Those taking the test start with 10,000 points, adding or subtracting accordingly, in response to questions such as, “Do you binge drink? Subtract 250 points.” “Do you have a pet you care for or are bonded to? Add 100.” “Do you take TA-65? Add 500 points.”
Parameters are: Less than 5,000 points, between 80 and 100 years. 8,001 and higher: “Eureka!” (Currently, in contrast to actual chronological age, you’re holding at estimated age 35. Or, if you prefer, the standard, on-going 39.)
Here’s one to try at home: “How long can you hold your breath?
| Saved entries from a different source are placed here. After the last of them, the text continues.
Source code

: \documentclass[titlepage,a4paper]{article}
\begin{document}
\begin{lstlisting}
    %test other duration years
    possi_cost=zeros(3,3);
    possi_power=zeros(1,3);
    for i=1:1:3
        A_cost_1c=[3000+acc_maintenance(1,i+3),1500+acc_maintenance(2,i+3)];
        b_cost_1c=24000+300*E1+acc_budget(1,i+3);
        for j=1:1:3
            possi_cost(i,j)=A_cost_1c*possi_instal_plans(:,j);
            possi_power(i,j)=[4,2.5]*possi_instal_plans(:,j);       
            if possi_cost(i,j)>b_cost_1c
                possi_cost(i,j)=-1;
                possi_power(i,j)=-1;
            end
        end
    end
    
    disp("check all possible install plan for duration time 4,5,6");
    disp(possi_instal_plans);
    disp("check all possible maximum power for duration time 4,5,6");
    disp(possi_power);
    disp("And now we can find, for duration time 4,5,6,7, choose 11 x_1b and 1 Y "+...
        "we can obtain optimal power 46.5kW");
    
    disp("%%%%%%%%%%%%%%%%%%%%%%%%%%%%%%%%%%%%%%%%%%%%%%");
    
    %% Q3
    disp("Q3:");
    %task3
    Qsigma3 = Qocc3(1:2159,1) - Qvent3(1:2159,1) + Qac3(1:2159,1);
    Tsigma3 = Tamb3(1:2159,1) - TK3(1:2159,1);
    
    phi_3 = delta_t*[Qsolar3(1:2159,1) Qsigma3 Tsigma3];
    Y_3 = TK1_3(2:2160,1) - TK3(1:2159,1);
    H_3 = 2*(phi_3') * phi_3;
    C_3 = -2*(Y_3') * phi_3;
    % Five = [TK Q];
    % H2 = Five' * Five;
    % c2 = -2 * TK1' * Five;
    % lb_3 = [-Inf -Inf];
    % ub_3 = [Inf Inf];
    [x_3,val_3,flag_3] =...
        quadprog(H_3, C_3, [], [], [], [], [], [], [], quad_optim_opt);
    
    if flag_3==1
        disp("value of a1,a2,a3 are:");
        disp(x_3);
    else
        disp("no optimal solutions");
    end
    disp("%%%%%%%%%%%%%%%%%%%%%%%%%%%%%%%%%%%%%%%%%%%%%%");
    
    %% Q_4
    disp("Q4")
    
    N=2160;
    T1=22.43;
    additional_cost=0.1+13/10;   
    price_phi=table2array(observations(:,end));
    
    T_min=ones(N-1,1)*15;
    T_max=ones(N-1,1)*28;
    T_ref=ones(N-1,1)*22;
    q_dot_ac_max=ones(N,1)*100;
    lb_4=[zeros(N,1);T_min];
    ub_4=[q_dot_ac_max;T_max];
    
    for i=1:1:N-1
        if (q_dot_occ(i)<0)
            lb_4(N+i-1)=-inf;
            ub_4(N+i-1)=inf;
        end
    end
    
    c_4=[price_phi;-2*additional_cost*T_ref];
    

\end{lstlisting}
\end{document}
If you can’t hold your breath longer than thirty seconds, subtract 200 points. If you can hold you breath longer than sixty seconds but less than ninety, add 150 points. If you can do ninety seconds or more, add 250 points.” (PG advisory: Leave poppers alone for next 30 days.)
Having taken the test I’m pleased to tell my equally still-aging readership that I clock in at the 7,001 to 8,000 range (“between 25 and 47 years”). To be truthful I was short 200 points on the low end of the scale. I compensated by giving myself requisite points for being happily uncloseted, resolutely gay. A plus for sure.
Oh, yes! I don’t take TA-65 for 500 points, and I haven’t a clue what it is, does, or doesn’t do.